Just days later Saudi Arabia, the world’s biggest oil producer and by far the largest exporter, confirmed it had put on hold plans to increase the kingdom’s production capacity. Ali Naimi, Saudi energy minister, said the demand forecasts he was reading did not warrant an expansion past the 12.5m b/d capacity Saudi Arabia’s fields will reach next year, following a laborious investment of more than $20bn (£10.3bn, €12.9bn). King Abdullah, the country’s ruler, put it more bluntly: “I keep no secret from you that, when there were some new finds, I told them, ‘No, leave it in the ground, with grace from God, our children need it’.’’

Most other forecasts show the world will need Saudi Arabia’s oil. Thus the kingdom’s reluctance to invest further in its fields has led some to ask whether Saudi Arabia can boost production or whether, after 75 years, the world’s biggest oil deposit has been cashed.

Friday’s announcement by Mr Naimi that Saudi Arabia would pump slightly more oil did little to ease prices because it failed to reduce concerns over supply: when the kingdom produces more oil, it eats into its cushion of spare supply. This means such measures sometimes backfire, driving prices higher – the opposite of what US President George W. Bush, who requested the increased output, had in mind.
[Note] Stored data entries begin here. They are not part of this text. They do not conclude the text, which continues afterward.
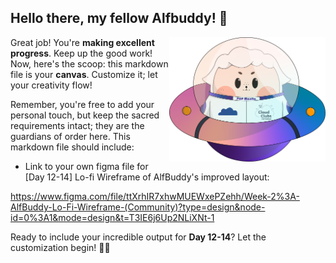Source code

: ## Hello there, my fellow Alfbuddy! 💖

<img align="right" width="250px" src="../../assets/alf/alf-ufo.png">

Great job! You're **making excellent progress**. Keep up the good work! Now, here's the scoop: this markdown file is your **canvas**. Customize it; let your creativity flow!

Remember, you're free to add your personal touch, but keep the sacred requirements intact; they are the guardians of order here. This markdown file should include:
- Link to your own figma file for [Day 12-14] Lo-fi Wireframe of AlfBuddy's improved layout:

https://www.figma.com/file/ttXrhIR7xhwMUEWxePZehh/Week-2%3A-AlfBuddy-Lo-Fi-Wireframe-(Community)?type=design&node-id=0%3A1&mode=design&t=T3IE6j6Up2NLiXNt-1

Ready to include your incredible output for **Day 12-14**? Let the customization begin! 🚀✨

<!-- You may now delete and modify the content of this file -->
One problem is that nobody really knows what is going on inside Saudi Arabia’s oil industry. Riyadh is so guarded that analysts from Sanford Bernstein, the financial services company, took to spying on its activity via satellite. They spent nine months monitoring the country’s drilling activities and measuring whether Ghawar, the world’s biggest oil­field, had subsided. Their conclusion: Saudi Arabia is having to work harder than the country’s engineers and geologists expected in 2004 to squeeze more out of the northern part of the ageing Ghawar field.

Also, see this lengthy, highly technical article at The Oil Drum which suggests that Saudi reserves might be a lot less than they’re claiming.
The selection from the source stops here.